Many Brazilians who go on the streets in these days (June 2013) demand also more than their government is willing or is able to give them. Many Brazilians live still under miserable circumstances and they were disenfriendchised in being able to be part of the economic growth of an emerging Brazilian market in the last years. In addition to that emerging markets (usually referred to as the BRICS states) also suffer from the economical slow-down of Europe, the USA and Japan as buyers of products and resources from the emerging markets, not to forget the influence of a recent cooling-off economy in China with less and less appetite for the products, commodities and resources other (emerging) markets have to offer.
If you face the interrelations of group dynamics and systems thinking you become aware pretty quickly that a medially and economically interconnected world is not only keeping challenges in one region but information and mass-phenomena are spreading very quickly through - for instance - social media.
Through my relatives from Rio de Janeiro I became aware of a very popular prime-time daily soap broadcasted in Brazil called "Salve Jorge". The plot of this soap opera is about human trafficking of Brazilians in Turkey (Istanbul and Cappadocia). When you keep this in mind it is just a small step to the conclusion that from a systemic and group-dynamic standpoint the uprising of many citizens in Turkey have provoked respectively favored the uprising of large parts of Brazil's population demanding similar from its government: a better life respectively better conditions they live under. There is just a little more than 2 weeks between the two uprising movements ignited in these two very different but as emerging markets in cerntain aspects very similar countries.

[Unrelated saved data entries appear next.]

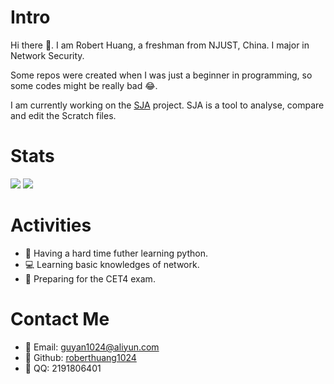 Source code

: # Intro 

Hi there 👋. I am Robert Huang, a freshman from NJUST, China. I major in Network Security.

Some repos were created when I was just a beginner in programming, so some codes might be really bad 😂.

I am currently working on the [SJA](https://github.com/roberthuang1024/sja-v3) project. SJA is a tool to analyse, compare and edit the Scratch files.


# Stats

![](https://github-readme-stats.vercel.app/api?username=roberthuang1024&show_icons=true&count_private=true)
![](https://github-readme-stats.vercel.app/api/top-langs/?username=roberthuang1024&layout=compact)

# Activities
- 🐍 Having a hard time futher learning python.
- 💻 Learning basic knowledges of network.
- 💬 Preparing for the CET4 exam.

# Contact Me
- 📧 Email: [guyan1024@aliyun.com](mailto:guyan1024@aliyun.com)
- 🐙 Github: [roberthuang1024](https://github.com/roberthuang1024)
- 🐧 QQ: 2191806401
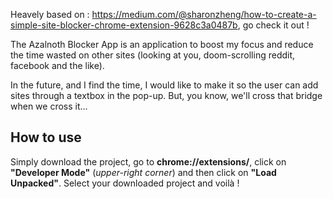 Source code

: Heavely based on : https://medium.com/@sharonzheng/how-to-create-a-simple-site-blocker-chrome-extension-9628c3a0487b, go check it out !

The Azalnoth Blocker App is an application to boost my focus and reduce the time wasted on other sites (looking at you, doom-scrolling reddit, facebook and the like).

In the future, and I find the time, I would like to make it so the user can add sites through a textbox in the pop-up. But, you know, we'll cross that bridge when we cross it...

## How to use

Simply download the project, go to **chrome://extensions/**, click on **"Developer Mode"** (_upper-right corner_) and then click on **"Load Unpacked"**. Select your downloaded project and voilà !
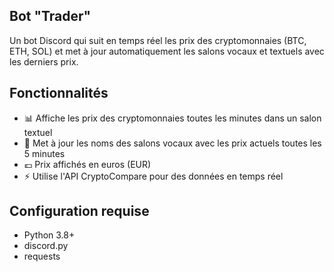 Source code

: ## Bot "Trader"

Un bot Discord qui suit en temps réel les prix des cryptomonnaies (BTC, ETH, SOL) et met à jour automatiquement les salons vocaux et textuels avec les derniers prix.

## Fonctionnalités

- 📊 Affiche les prix des cryptomonnaies toutes les minutes dans un salon textuel
- 🔄 Met à jour les noms des salons vocaux avec les prix actuels toutes les 5 minutes
- 💶 Prix affichés en euros (EUR)
- ⚡ Utilise l'API CryptoCompare pour des données en temps réel

## Configuration requise

- Python 3.8+
- discord.py
- requests
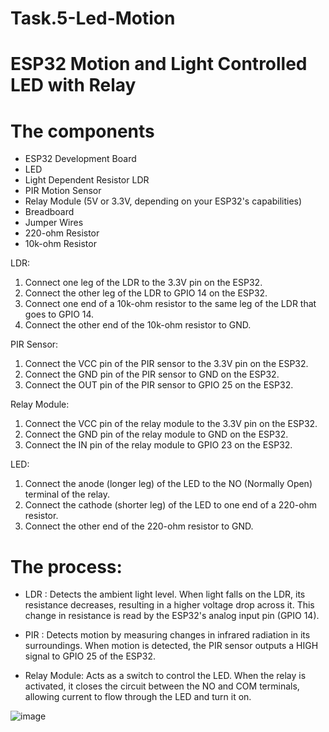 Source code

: # Task.5-Led-Motion
# ESP32 Motion and Light Controlled LED with Relay

# The components

- ESP32 Development Board
- LED
- Light Dependent Resistor LDR
- PIR Motion Sensor
- Relay Module (5V or 3.3V, depending on your ESP32's capabilities)
- Breadboard
- Jumper Wires
- 220-ohm Resistor
- 10k-ohm Resistor



LDR:
1. Connect one leg of the LDR to the 3.3V pin on the ESP32.
2. Connect the other leg of the LDR to GPIO 14 on the ESP32.
3. Connect one end of a 10k-ohm resistor to the same leg of the LDR that goes to GPIO 14.
4. Connect the other end of the 10k-ohm resistor to GND.



PIR Sensor:
1. Connect the VCC pin of the PIR sensor to the 3.3V pin on the ESP32.
2. Connect the GND pin of the PIR sensor to GND on the ESP32.
3. Connect the OUT pin of the PIR sensor to GPIO 25 on the ESP32.



Relay Module:
1. Connect the VCC pin of the relay module to the 3.3V pin on the ESP32.
2. Connect the GND pin of the relay module to GND on the ESP32.
3. Connect the IN pin of the relay module to GPIO 23 on the ESP32.



LED:
1. Connect the anode (longer leg) of the LED to the NO (Normally Open) terminal of the relay.
2. Connect the cathode (shorter leg) of the LED to one end of a 220-ohm resistor.
3. Connect the other end of the 220-ohm resistor to GND.



# The process:

- LDR : Detects the ambient light level. When light falls on the LDR, its resistance decreases, resulting in a higher voltage drop across it. This change in resistance is read by the ESP32's analog input pin (GPIO 14).

- PIR : Detects motion by measuring changes in infrared radiation in its surroundings. When motion is detected, the PIR sensor outputs a HIGH signal to GPIO 25 of the ESP32.

- Relay Module: Acts as a switch to control the LED. When the relay is activated, it closes the circuit between the NO and COM terminals, allowing current to flow through the LED and turn it on.

![image](https://github.com/user-attachments/assets/d0361ea6-6c74-449d-8555-a56a18440b4f)
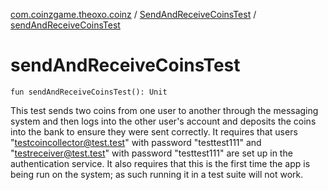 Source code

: [com.coinzgame.theoxo.coinz](../index.md) / [SendAndReceiveCoinsTest](index.md) / [sendAndReceiveCoinsTest](.)

# sendAndReceiveCoinsTest

`fun sendAndReceiveCoinsTest(): Unit`

This test sends two coins from one user to another through the messaging system and
then logs into the other user's account and deposits the coins into the bank to
ensure they were sent correctly.
It requires that users "testcoincollector@test.test" with password "testtest111"
and "testreceiver@test.test" with password "testtest111" are set up in the authentication
service. It also requires that this is the first time the app is being run on the system;
as such running it in a test suite will not work.

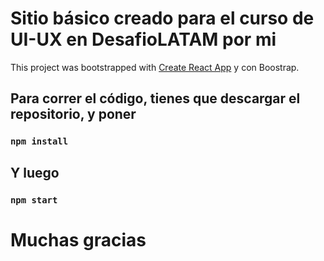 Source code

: # Sitio básico creado para el curso de UI-UX en DesafioLATAM por mi

This project was bootstrapped with [Create React App](https://github.com/facebook/create-react-app) y con Boostrap.

## Para correr el código, tienes que descargar el repositorio, y poner

### `npm install`

## Y luego

### `npm start`

# Muchas gracias
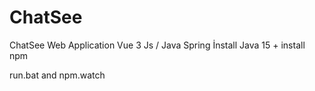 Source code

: # ChatSee
ChatSee Web Application Vue 3 Js  / Java Spring
İnstall Java 15 + 
install npm 
 
 run.bat and npm.watch 
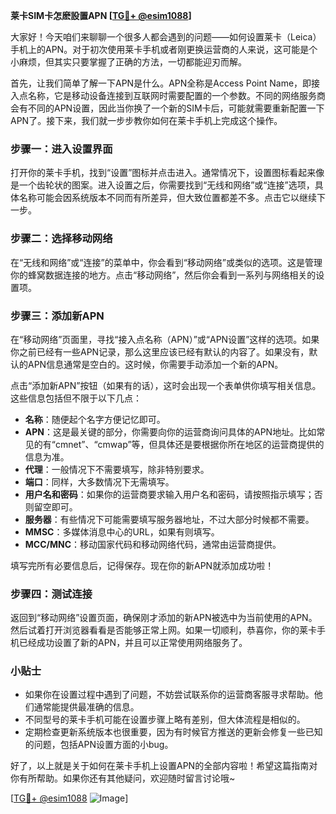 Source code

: **莱卡SIM卡怎麽設置APN [[TG💪+ @esim1088](https://t.me/s/esim1088)]**

大家好！今天咱们来聊聊一个很多人都会遇到的问题——如何设置莱卡（Leica）手机上的APN。对于初次使用莱卡手机或者刚更换运营商的人来说，这可能是个小麻烦，但其实只要掌握了正确的方法，一切都能迎刃而解。

首先，让我们简单了解一下APN是什么。APN全称是Access Point Name，即接入点名称，它是移动设备连接到互联网时需要配置的一个参数。不同的网络服务商会有不同的APN设置，因此当你换了一个新的SIM卡后，可能就需要重新配置一下APN了。接下来，我们就一步步教你如何在莱卡手机上完成这个操作。

### 步骤一：进入设置界面

打开你的莱卡手机，找到“设置”图标并点击进入。通常情况下，设置图标看起来像是一个齿轮状的图案。进入设置之后，你需要找到“无线和网络”或“连接”选项，具体名称可能会因系统版本不同而有所差异，但大致位置都差不多。点击它以继续下一步。

### 步骤二：选择移动网络

在“无线和网络”或“连接”的菜单中，你会看到“移动网络”或类似的选项。这是管理你的蜂窝数据连接的地方。点击“移动网络”，然后你会看到一系列与网络相关的设置项。

### 步骤三：添加新APN

在“移动网络”页面里，寻找“接入点名称（APN）”或“APN设置”这样的选项。如果你之前已经有一些APN记录，那么这里应该已经有默认的内容了。如果没有，默认的APN信息通常是空白的。这时候，你需要手动添加一个新的APN。

点击“添加新APN”按钮（如果有的话），这时会出现一个表单供你填写相关信息。这些信息包括但不限于以下几点：

- **名称**：随便起个名字方便记忆即可。
- **APN**：这是最关键的部分，你需要向你的运营商询问具体的APN地址。比如常见的有“cmnet”、“cmwap”等，但具体还是要根据你所在地区的运营商提供的信息为准。
- **代理**：一般情况下不需要填写，除非特别要求。
- **端口**：同样，大多数情况下无需填写。
- **用户名和密码**：如果你的运营商要求输入用户名和密码，请按照指示填写；否则留空即可。
- **服务器**：有些情况下可能需要填写服务器地址，不过大部分时候都不需要。
- **MMSC**：多媒体消息中心的URL，如果有则填写。
- **MCC/MNC**：移动国家代码和移动网络代码，通常由运营商提供。

填写完所有必要信息后，记得保存。现在你的新APN就添加成功啦！

### 步骤四：测试连接

返回到“移动网络”设置页面，确保刚才添加的新APN被选中为当前使用的APN。然后试着打开浏览器看看是否能够正常上网。如果一切顺利，恭喜你，你的莱卡手机已经成功设置了新的APN，并且可以正常使用网络服务了。

### 小贴士

- 如果你在设置过程中遇到了问题，不妨尝试联系你的运营商客服寻求帮助。他们通常能提供最准确的信息。
- 不同型号的莱卡手机可能在设置步骤上略有差别，但大体流程是相似的。
- 定期检查更新系统版本也很重要，因为有时候官方推送的更新会修复一些已知的问题，包括APN设置方面的小bug。

好了，以上就是关于如何在莱卡手机上设置APN的全部内容啦！希望这篇指南对你有所帮助。如果你还有其他疑问，欢迎随时留言讨论哦~

[[TG💪+ @esim1088](https://t.me/s/esim1088) ![Image](https://i.postimg.cc/4NQfJmqS/Snipaste-2025-05-13-00-14-12.png)] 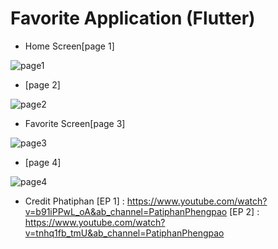 # Favorite Application (Flutter)

- Home Screen[page 1]

![page1](https://user-images.githubusercontent.com/100192085/172097432-dc0f2783-03ff-4b5d-a022-438dc1a0fed7.jpg)

-  [page 2]

![page2](https://user-images.githubusercontent.com/100192085/172097459-1cfe59ce-8f54-4299-bda4-d4fa4596d8b8.jpg)

- Favorite Screen[page 3]

![page3](https://user-images.githubusercontent.com/100192085/172097478-07a8324c-9fcf-48ff-8fdf-cbc0cd70b554.jpg)

- [page 4]

![page4](https://user-images.githubusercontent.com/100192085/172097505-f6e15fc2-dc9c-46ea-9689-f5020e72ad52.jpg)

- Credit Phatiphan
  [EP 1] : https://www.youtube.com/watch?v=b91iPPwL_oA&ab_channel=PatiphanPhengpao
  [EP 2] : https://www.youtube.com/watch?v=tnhq1fb_tmU&ab_channel=PatiphanPhengpao
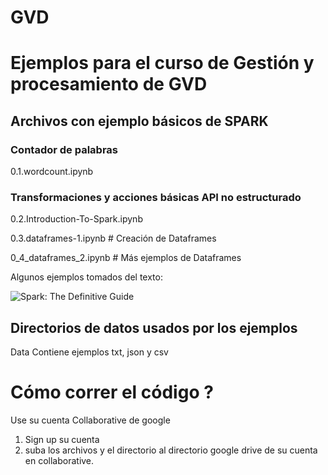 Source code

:# GVD

# Ejemplos para el curso de Gestión y procesamiento de GVD

## Archivos con ejemplo básicos de SPARK

### Contador de palabras
0.1.wordcount.ipynb                    

### Transformaciones y acciones básicas API no estructurado
0.2.Introduction-To-Spark.ipynb       

0.3.dataframes-1.ipynb                 # Creación de Dataframes 

0_4_dataframes_2.ipynb                 # Más ejemplos de Dataframes

Algunos ejemplos tomados del texto:   

![Spark: The Definitive Guide](https://images-na.ssl-images-amazon.com/images/I/51z7TzI-Y3L._SX379_BO1,204,203,200_.jpg)

## Directorios de datos usados por los ejemplos 
 
  Data  Contiene ejemplos txt, json y  csv 
  
#  Cómo correr el código ?

Use su cuenta Collaborative de google 

1. Sign up su cuenta 
2. suba los archivos y el directorio al directorio google drive de su cuenta en collaborative.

So that raises another question: Will we see in the coming weeks and months similar developments in terms of people going onto the streets demanding more freedoms in the biggest of all emerging markets China? And what is about Russia, India, South Africa etc. which also must feel the "Wind of Change" (as the Scorpions song put it) coming from an economical slow-down in many parts of the world and with that a rising unwillingness of many people in the emerging markets to bear their oppressive regimes which do not distribute the wealth of the last 10 years or more to its people.